I am reading through your posts even though I do not have a lot of time to have a discussion. Making mlt_rect parameters serialize and deserialize as a proportional (relative) value in conjunction with keyframes in MLT is very non-trivial. I tackled it once and had to scrap it. Obviously, I want to revisit it. It would help if you can take a look at trying to convert the crop filter, but do keep in mind that it needs to remain backwards compatible to render old projects. Thus, the proportional value handling should be done either by using new/different properties or looking for ‘%’ in the string value and then getting it as a double and multiplying it against the maximum value.

Regarding Ut Video, I’ve noticed an odd difference between a transcode through static ffmpeg 4.0.2 vs. a transcode through Shotcut 18.10.08 from the source window (no timeline involved). The Shotcut transcode is 2x the file size and has darker colors. I looked at the bundled ffmpeg in Shotcut and it is also n4.0.2 (albeit compiled by a GCC that is two major versions older). I also haven’t been able to change the exported file size by passing pred=left or pred=median through the Export > Other tab. It doesn’t affect me since I do all transcoding through ffmpeg rather than Shotcut, but it could affect Shotcut’s ability to have a Ut Video preset. (FWIW, pred=left works great for lower CPU on proxies, and pred=median works great for cutting file size by 30% over HuffYUV on full-resolution intermediates.)

Thanks for the explanation of AC-3 audio. I noticed in one of the recent release notes that you switched from AAC to AC-3 but didn’t know why. I will follow suit now.

Yes, I planned to store relative coordinates in new properties and attributes to maintain backward compatibility in the MLT XML. I’ll start with the crop filter.

Well, as Dan said in his reply.

@Austin, I am messing around with the UT Video preset that Dan added to the v18.11 beta. There is a second preset for Alpha channels also. Do you know how the UT Video with Alpha channels compares to Quicktime Animation?

I’m going to write a more detailed summary of my experience messing around with UT Video on this thread here but here I want to ask about your plan on using UT Video for proxies.
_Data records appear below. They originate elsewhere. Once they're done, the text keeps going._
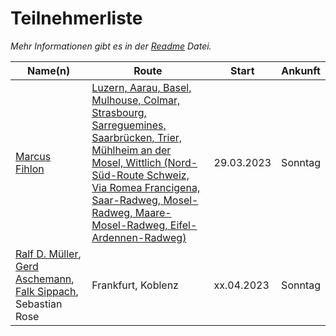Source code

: # Teilnehmerliste

*Mehr Informationen gibt es in der [Readme](README.md) Datei.*

| Name(n) | Route | Start | Ankunft |
| ------- | ----- | ----- | ------- |
| [Marcus Fihlon](https://fosstodon.org/@McPringle) | [Luzern, Aarau, Basel, Mulhouse, Colmar, Strasbourg, Sarreguemines, Saarbrücken, Trier, Mühlheim an der Mosel, Wittlich (Nord-Süd-Route Schweiz, Via Romea Francigena, Saar-Radweg, Mosel-Radweg, Maare-Mosel-Radweg, Eifel-Ardennen-Radweg)](https://www.komoot.de/tour/1336061549/zoom) | 29.03.2023 | Sonntag |
| [Ralf D. Müller](https://mastodontech.de/@rdmueller), [Gerd Aschemann](https://mastodon.social/@ascheman), [Falk Sippach](https://ijug.social/@sippsack), Sebastian Rose | Frankfurt, Koblenz | xx.04.2023 | Sonntag |
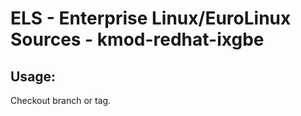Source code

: # ELS - Enterprise Linux/EuroLinux Sources - kmod-redhat-ixgbe
 
## Usage:
  Checkout branch or tag.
Shotcut is really the first video editor I have learned to use so forgive my ignorance with some of my questions. :grinning: Proxies are meant to be smaller than the original files but the UT Video preset in Shotcut exports files with huge sizes. How is the UT Video codec going to be implemented with a video editor’s built in proxy with the huge sizes it exports? Or does a proxy generator in a video editor work very differently with codecs? Or do I have it all completely wrong and what would be used later on as a proxy generator for Shotcut is not UT Video at all?

By the way, have you checked out the new beta and its UT Video presets? Any thoughts?

Proxies are intended to be faster which typically means removal of IFC(inter frame compression reduces performance when editing since you need to decode multiple frames for each frame) and a lower resolution(probably where the smaller idea came from 1080p vs 4k ect.) but smaller storage size isn’t typically a concern(and is counter to the removal of IFC which while good for storage increases size) when the proxies are discarded at the end of the workflow(as long as you keep the original these are easily regenerated)

Yeah, I have made my own proxies before but what I am wondering is if a built in proxy generator in a video editor works differently with codecs or does it literally just export a proxy file for you to save kind of like how Shotcut does now with the “Convert to Edit-Friendly” feature?

The final workflow would be up to Dan and Brian. But if it’s anything like Blender or kdenlive, the editor does a simple transcode that would be just like you exporting the video in proxy format yourself. It’s just automated by the editor to save you some effort and details. A codec is a codec… no difference whether it is used by a human or another program.

I haven’t played with Quicktime Animation, so I’m unable to comment on exported alpha channels and how they compare to Ut Video. That would be an interesting research project, especially for logos and lower thirds and transitions.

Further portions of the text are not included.